The movie had enough success to allow Doris to film about eight more nudies
- the most amusing of these being "Nude on the Moon" (1961), a film that
documents the lifestyles of nudist aliens who speak telepathically - before
the genre starting collapsing in on itself when folks realized that watching
nude people playing with a beach ball was about as arousing as Barbra
Streisand in "Yentl." Sex needed an added sense of danger and
this led to.
The Roughies
Roughies were the next stage of adult cinema. While the nudies were achingly
innocent films, all about a "lifestyle", the roughies were what would
have happened had Rod Serling made films with naked people. While the
sexual content was fairly tame by today's standard, the grim stories of
good and bad women (or my favorite, good women gone bad) provided enough
danger to hook the last generation of sexually repressed Americans before
the late sixties sexual revolution hit. And Wishman was right at home
in this genre, where I feel she did her best work. Armed with black and
white film, and incorporating the hand held camera style seen in TV
shows like N.Y.P.D Blue, Wishman tackled an endless series of difficult
issues facing American society, like wives forced into prostitution ("Another
Day, Another Man" - 1966), women who kill their rapists ("Bad Girls Go
to Hell" - 1965) and magic voodoo dolls with strange sexual powers ("Indecent
Desires" - 1967).
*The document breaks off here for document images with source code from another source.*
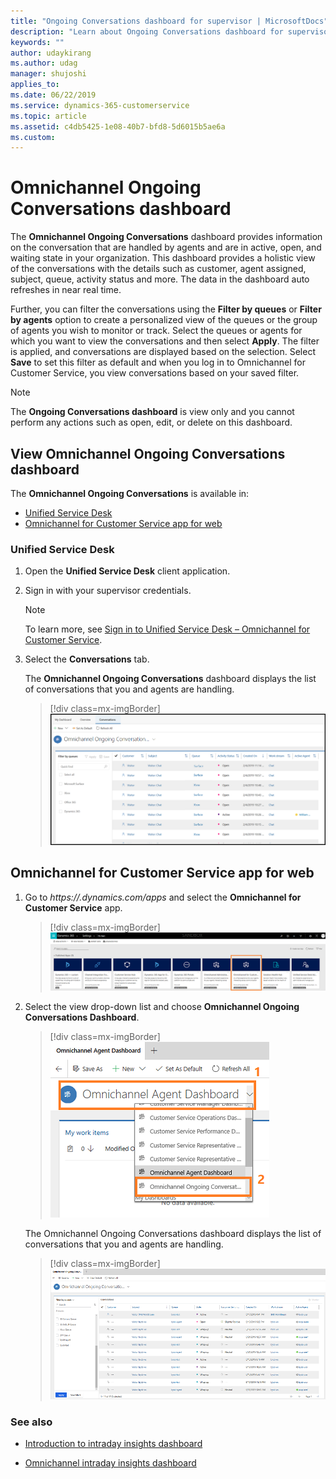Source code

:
 ```yaml
---
title: "Ongoing Conversations dashboard for supervisor | MicrosoftDocs"
description: "Learn about Ongoing Conversations dashboard for supervisor"
keywords: ""
author: udaykirang
ms.author: udag
manager: shujoshi
applies_to: 
ms.date: 06/22/2019
ms.service: dynamics-365-customerservice
ms.topic: article
ms.assetid: c4db5425-1e08-40b7-bfd8-5d6015b5ae6a
ms.custom: 
---
```


# Omnichannel Ongoing Conversations dashboard

The **Omnichannel Ongoing Conversations** dashboard provides information on the conversation that are handled by agents and are in active, open, and waiting state in your organization. This dashboard provides a holistic view of the conversations with the details such as customer, agent assigned, subject, queue, activity status and more. The data in the dashboard auto refreshes in near real time.

Further, you can filter the conversations using the **Filter by queues** or **Filter by agents** option to create a personalized view of the queues or the group of agents you wish to monitor or track. Select the queues or agents for which you want to view the conversations and then select **Apply**. The filter is applied, and conversations are displayed based on the selection. Select **Save** to set this filter as default and when you log in to Omnichannel for Customer Service, you view conversations based on your saved filter.

> [!NOTE]
> The **Ongoing Conversations dashboard** is view only and you cannot perform any actions such as open, edit, or delete on this dashboard.

## View Omnichannel Ongoing Conversations dashboard

The **Omnichannel Ongoing Conversations** is available in:

-	[Unified Service Desk](#unified-service-desk)
-	[Omnichannel for Customer Service app for web](#omnichannel-for-customer-service-app-for-web)

### Unified Service Desk

1.	Open the **Unified Service Desk** client application.

2.	Sign in with your supervisor credentials.
    
    > [!NOTE]
    > To learn more, see [Sign in to Unified Service Desk – Omnichannel for Customer Service](../agent/agent-usd/signin-unified-service-desk-omni-channel-engagement-hub.md).

3.	Select the **Conversations** tab.

    The **Omnichannel Ongoing Conversations** dashboard displays the list of conversations that you and agents are handling.

    > [!div class=mx-imgBorder]
    > ![Ongoing Conversations dashboard in Unified service desk](../media/supervisor-usd-ongoing-conversations-dashboard.png "Ongoing Conversations dashboard in Unified service desk")

## Omnichannel for Customer Service app for web

1.	Go to *https://<your organization>.dynamics.com/apps* and select the **Omnichannel for Customer Service** app.

    > [!div class=mx-imgBorder]
    > ![Select Omnichannel for Customer Service app](../media/supervisor-ocs-app-selection.png "Select Omnichannel for Customer Service app")

2.	Select the view drop-down list and choose **Omnichannel Ongoing Conversations Dashboard**.

    > [!div class=mx-imgBorder]
    > ![Change to Omnichannel Ongoing Conversations dashboard view](../media/supervisor-ongoing-conversations-dashboard-view-selection.png "Change to Omnichannel Ongoing Conversations dashboard view")

    The Omnichannel Ongoing Conversations dashboard displays the list of conversations that you and agents are handling. 

    > [!div class=mx-imgBorder]
    > ![Omnichannel Ongoing Conversations dashboard](../media/supervisor-ongoing-conversations-dashboard.png "Omnichannel Ongoing Conversations dashboard")

### See also

-  [Introduction to intraday insights dashboard](intro-intraday-insights-dashboard.md)

-  [Omnichannel intraday insights dashboard](intraday-insights-dashboard.md)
While there's an unavoidable degree of kitsch associated
with these films (a fact that disgusts Wishman herself) when one gets
past the low budget trappings, there really is something disturbing about
such films. In "Bad Girls." the camera is in a perpetual state of unease,
and uses the shadow and light so inherent in black and white films to
frame the good, the bad and the ugly in uncompromising terms. We also
see many instances of the famous Wishman cutaway shot, where, Wishman
(who had actors dub in most of the audio of her films) would focus on
an inanimate object while a subject was talking, in order to lessen the
work of synching voice to film in the editing room.
Another
movie that deserves special mention as one of Wishman's "roughies", despite
being filmed in color and having a release date of 1970, is "The Amazing
Transplant." Somewhat of a softcore film, it detailed the perils of a
young man whom, as young men are wont to do, has the penis of a dead man
transplanted onto his groin. Offering further argument that men think
with their dicks, the protagonist, a boyish lad named Arthur, transforms
from a mild mannered fellow to a serial rapist, whose sexual exploits
are detailed in the films many sex episodes. One such attack is perhaps
the most disconcerting rape scene ever committed to film - Arthur spends
several minutes simply trying to undress his victim, finally pinioning
her hand against the floor with his foot, and then fumbling around to
release his new phallus for the denouement. Unlike a lot of rape scenes
in more modern cinema, this one isn't over quickly, but rather plods along
with what I'd assume to be the pace of a real sexual attack.
The Chesties
Despite their name and reputation, the Roughies never really delivered
much graphic titillation, so when various Supreme Court rulings in the
late sixties freed up film makers to commit actual sex acts to film, that
genre, like Nudies before it died an untimely death. This put Doris in
a slightly uncomfortable position. In contrast to her underground reputation,
Doris was squeamish about filming real hardcore, and the lack of genuine
plots in such films left her empty. So in the mid seventies, she grabbed
attention by releasing two films laden with a pair of gimmicks that left
slack-jawed yokels peeling their chins off the sticky floors of adult
theatres. These gimmicks were a pair of FUCKING GIGANTIC breasts that
happened to be attached to a Polish stripper known as Chesty Morgan. Doris
and Chesty did two films together - "Deadly Weapons" (1973) and "Double
Agent 73" (1974) (named after Chesty's bustline) and they probably remain
as Doris's most popular works. In "Deadly Weapons" Chesty plays a successful
advertising executive whose Mafioso boyfriend is killed by his fellow hoods. Seeking
revenge, Chesty tracks down the killers (one of them played by "Deep Throat's"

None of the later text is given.